**Exercise requirements**
Print the lines below from the line with "## Вариант 2 ##" to the line with "Faça o download" exactly, keeping both ends, and print no pictures.

**Material provided**
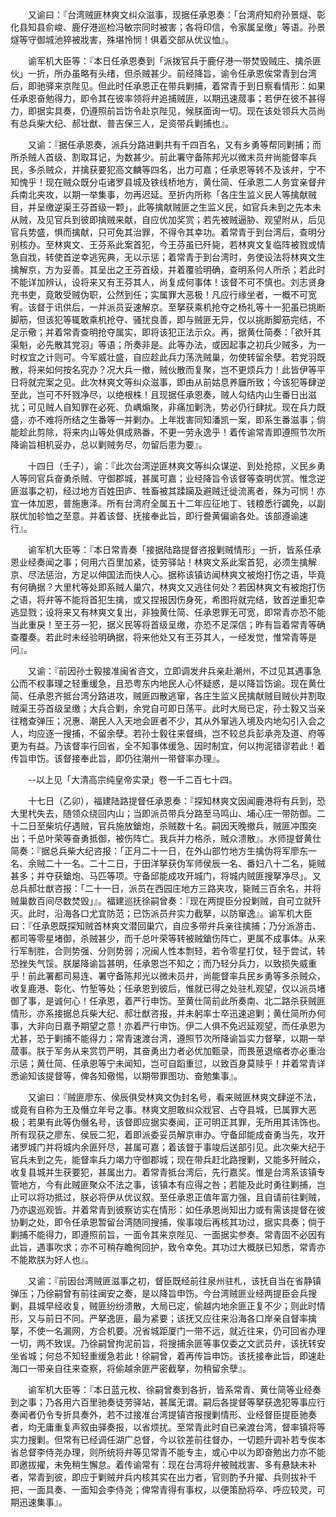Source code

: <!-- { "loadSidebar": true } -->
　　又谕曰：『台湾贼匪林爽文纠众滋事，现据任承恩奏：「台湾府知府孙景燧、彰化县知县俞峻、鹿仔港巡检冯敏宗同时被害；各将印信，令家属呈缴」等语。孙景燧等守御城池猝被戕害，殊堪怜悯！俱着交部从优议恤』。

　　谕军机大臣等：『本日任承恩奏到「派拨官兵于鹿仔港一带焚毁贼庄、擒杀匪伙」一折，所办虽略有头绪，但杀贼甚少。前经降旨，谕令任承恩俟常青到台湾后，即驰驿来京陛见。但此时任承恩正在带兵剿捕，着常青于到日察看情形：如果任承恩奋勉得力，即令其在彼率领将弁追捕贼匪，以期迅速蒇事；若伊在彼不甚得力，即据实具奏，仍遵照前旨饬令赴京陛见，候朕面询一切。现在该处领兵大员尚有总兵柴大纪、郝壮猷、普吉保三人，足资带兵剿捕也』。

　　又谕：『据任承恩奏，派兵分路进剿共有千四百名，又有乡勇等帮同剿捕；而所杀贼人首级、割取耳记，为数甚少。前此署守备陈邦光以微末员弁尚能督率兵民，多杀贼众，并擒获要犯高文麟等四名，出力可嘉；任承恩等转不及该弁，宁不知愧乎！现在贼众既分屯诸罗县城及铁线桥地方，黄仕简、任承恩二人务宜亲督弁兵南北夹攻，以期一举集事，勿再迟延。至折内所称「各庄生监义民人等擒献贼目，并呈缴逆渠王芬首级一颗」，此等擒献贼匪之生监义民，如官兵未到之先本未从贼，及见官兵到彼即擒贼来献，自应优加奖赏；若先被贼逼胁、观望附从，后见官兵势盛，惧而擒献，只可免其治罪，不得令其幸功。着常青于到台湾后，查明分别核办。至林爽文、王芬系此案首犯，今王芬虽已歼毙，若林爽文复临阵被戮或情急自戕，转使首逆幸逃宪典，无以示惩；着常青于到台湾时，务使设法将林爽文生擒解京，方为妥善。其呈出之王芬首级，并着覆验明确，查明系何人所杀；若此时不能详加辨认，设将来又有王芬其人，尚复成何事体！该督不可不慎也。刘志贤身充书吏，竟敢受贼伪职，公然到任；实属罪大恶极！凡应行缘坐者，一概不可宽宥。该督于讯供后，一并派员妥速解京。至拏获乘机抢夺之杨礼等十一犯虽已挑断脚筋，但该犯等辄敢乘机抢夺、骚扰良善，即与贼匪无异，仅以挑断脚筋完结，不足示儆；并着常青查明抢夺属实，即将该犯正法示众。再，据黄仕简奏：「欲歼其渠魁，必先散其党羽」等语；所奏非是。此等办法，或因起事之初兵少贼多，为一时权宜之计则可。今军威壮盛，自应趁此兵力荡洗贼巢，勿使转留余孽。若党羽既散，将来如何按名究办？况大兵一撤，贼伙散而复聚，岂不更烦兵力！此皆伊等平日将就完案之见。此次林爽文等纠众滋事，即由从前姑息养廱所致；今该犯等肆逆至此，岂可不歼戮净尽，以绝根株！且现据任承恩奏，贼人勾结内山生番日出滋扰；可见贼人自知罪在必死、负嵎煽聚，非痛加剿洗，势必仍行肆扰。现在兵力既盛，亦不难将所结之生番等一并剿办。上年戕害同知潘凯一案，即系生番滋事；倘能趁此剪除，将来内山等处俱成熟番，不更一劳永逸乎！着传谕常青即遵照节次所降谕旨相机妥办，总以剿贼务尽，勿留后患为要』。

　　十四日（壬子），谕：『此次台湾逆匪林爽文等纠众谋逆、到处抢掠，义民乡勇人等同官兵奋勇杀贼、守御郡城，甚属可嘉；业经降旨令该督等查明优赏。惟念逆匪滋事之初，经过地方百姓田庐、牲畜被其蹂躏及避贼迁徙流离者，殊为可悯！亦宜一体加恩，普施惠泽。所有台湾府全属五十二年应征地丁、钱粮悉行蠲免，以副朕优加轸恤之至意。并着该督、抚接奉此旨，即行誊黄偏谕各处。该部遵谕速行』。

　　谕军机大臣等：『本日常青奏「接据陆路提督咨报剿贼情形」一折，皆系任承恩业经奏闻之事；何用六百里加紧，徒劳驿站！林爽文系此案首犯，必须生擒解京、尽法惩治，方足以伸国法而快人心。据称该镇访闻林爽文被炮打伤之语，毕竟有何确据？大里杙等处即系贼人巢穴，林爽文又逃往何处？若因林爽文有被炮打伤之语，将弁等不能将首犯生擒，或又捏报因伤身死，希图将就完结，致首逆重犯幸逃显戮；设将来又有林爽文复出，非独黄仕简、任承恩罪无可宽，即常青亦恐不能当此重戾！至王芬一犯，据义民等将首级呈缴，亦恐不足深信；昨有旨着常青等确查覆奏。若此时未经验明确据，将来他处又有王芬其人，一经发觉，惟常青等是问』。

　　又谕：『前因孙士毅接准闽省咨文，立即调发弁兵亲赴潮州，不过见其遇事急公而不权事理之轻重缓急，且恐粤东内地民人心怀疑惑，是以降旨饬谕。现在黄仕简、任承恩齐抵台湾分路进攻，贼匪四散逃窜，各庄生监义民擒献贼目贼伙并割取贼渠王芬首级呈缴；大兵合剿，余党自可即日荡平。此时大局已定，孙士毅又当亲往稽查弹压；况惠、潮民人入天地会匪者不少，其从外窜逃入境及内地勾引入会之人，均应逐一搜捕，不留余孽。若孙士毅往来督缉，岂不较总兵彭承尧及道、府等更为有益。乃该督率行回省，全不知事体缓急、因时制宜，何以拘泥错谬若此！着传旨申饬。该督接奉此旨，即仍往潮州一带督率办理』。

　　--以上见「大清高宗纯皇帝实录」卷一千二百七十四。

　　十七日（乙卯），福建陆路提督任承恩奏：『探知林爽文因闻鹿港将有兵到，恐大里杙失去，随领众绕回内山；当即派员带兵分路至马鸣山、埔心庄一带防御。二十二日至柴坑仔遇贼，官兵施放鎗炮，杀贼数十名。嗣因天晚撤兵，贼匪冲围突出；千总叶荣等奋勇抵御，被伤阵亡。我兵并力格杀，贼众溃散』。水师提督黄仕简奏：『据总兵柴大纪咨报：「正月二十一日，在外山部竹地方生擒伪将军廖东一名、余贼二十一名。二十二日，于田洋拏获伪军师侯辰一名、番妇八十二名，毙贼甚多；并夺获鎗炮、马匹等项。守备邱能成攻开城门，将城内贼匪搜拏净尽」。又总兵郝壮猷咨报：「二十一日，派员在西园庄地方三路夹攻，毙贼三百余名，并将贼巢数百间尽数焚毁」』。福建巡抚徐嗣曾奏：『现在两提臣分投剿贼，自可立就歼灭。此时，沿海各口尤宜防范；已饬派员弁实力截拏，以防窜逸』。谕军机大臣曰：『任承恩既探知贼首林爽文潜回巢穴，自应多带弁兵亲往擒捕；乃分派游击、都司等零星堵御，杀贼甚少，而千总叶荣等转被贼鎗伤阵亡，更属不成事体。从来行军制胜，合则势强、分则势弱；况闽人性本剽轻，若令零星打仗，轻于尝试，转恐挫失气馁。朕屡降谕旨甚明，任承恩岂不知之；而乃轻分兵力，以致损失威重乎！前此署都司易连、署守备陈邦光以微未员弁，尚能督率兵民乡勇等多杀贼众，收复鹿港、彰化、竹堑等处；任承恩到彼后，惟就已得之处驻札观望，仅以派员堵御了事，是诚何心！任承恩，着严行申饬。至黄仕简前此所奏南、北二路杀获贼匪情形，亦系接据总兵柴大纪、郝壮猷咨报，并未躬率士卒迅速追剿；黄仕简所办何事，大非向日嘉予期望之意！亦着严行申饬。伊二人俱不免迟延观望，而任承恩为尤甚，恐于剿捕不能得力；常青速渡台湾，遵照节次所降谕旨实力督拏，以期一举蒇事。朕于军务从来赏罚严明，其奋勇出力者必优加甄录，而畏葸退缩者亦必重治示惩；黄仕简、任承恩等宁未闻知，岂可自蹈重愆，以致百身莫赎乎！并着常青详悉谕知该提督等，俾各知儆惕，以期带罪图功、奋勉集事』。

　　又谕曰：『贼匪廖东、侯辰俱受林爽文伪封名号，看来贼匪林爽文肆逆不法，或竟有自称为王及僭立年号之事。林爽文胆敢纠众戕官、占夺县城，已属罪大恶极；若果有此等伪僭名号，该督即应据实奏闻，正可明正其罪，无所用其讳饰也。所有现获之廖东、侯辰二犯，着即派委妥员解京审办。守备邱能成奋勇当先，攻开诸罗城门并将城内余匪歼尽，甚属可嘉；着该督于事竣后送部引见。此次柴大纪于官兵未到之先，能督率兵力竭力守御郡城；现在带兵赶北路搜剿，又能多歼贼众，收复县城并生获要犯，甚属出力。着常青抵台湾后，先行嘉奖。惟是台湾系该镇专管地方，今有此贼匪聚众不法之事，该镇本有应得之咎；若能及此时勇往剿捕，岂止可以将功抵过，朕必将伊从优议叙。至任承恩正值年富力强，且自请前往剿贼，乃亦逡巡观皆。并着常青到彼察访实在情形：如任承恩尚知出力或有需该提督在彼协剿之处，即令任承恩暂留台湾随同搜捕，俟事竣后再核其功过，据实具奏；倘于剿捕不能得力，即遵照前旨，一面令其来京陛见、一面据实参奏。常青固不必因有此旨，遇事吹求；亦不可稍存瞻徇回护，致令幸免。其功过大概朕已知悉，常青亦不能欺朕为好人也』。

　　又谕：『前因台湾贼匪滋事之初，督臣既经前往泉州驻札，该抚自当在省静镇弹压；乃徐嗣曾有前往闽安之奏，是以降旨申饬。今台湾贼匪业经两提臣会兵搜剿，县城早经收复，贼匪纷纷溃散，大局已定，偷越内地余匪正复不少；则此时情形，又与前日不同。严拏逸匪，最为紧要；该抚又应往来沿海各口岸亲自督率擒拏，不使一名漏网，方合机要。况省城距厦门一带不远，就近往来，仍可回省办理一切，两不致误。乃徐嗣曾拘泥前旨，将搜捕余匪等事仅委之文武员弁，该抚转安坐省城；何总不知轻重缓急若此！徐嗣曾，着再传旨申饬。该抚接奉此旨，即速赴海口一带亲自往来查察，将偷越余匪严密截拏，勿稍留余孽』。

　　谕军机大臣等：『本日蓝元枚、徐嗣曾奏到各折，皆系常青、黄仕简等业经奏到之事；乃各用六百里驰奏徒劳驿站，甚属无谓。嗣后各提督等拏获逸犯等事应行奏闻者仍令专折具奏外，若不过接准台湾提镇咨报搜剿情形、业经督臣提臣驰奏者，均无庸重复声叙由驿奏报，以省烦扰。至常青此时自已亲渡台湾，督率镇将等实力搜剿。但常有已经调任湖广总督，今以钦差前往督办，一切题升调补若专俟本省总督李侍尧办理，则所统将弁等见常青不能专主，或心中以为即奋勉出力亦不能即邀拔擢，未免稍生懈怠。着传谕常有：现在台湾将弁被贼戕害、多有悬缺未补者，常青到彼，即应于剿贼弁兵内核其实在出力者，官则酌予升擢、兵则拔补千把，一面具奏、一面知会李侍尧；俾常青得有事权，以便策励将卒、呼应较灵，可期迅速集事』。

...

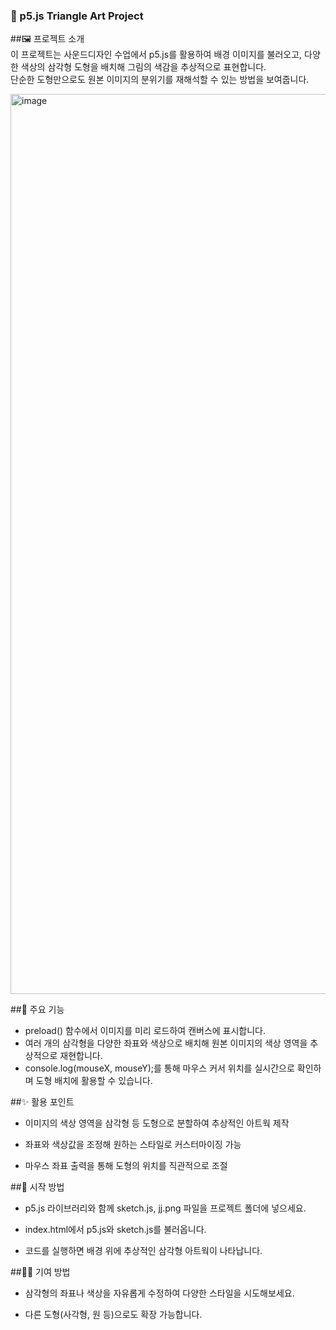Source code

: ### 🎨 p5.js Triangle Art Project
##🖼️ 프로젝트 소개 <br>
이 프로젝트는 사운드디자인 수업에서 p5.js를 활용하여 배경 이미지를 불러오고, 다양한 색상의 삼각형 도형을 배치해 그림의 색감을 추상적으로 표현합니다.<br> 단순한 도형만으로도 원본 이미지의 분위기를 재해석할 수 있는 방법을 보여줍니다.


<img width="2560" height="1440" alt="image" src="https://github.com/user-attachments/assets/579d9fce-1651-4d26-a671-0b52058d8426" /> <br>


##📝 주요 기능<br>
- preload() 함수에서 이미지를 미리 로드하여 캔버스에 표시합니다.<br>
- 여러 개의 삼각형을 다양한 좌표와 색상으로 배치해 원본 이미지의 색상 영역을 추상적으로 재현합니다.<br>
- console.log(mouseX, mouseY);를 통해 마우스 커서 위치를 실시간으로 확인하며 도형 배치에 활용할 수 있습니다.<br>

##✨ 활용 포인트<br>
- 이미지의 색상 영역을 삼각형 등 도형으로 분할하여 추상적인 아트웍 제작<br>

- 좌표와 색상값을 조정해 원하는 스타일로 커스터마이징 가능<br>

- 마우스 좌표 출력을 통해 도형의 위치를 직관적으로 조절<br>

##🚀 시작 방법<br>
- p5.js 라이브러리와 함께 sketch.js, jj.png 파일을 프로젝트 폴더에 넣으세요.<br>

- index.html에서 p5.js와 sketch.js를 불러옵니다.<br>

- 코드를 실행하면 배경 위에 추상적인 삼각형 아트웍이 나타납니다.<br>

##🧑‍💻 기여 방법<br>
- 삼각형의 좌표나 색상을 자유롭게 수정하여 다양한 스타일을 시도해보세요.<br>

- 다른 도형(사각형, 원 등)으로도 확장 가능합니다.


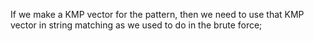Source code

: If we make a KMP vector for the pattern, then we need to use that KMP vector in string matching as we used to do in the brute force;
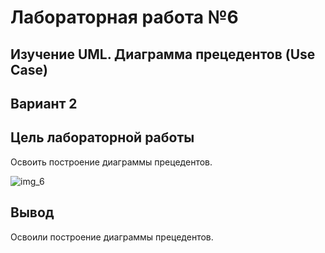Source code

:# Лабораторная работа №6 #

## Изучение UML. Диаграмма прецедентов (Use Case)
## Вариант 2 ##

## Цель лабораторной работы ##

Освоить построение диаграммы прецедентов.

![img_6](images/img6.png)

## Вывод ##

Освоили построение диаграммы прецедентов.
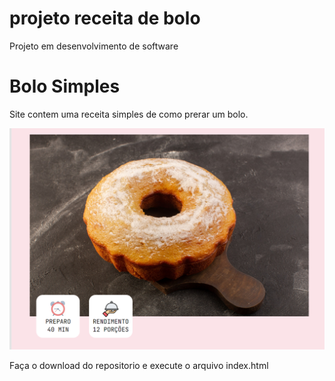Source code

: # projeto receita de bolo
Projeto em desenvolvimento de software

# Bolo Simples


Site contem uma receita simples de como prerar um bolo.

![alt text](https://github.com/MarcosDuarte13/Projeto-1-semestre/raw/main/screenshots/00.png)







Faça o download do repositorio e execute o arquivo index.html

**Written response**
## Вариант 2 ##

## Цель лабораторной работы ##

Освоить построение диаграммы прецедентов.

![img_6](images/img6.png)

## Вывод ##

Освоили построение диаграммы прецедентов.
Source code

: # projeto receita de bolo
Projeto em desenvolvimento de software

# Bolo Simples


Site contem uma receita simples de como prerar um bolo.

![alt text](https://github.com/MarcosDuarte13/Projeto-1-semestre/raw/main/screenshots/00.png)







Faça o download do repositorio e execute o arquivo index.html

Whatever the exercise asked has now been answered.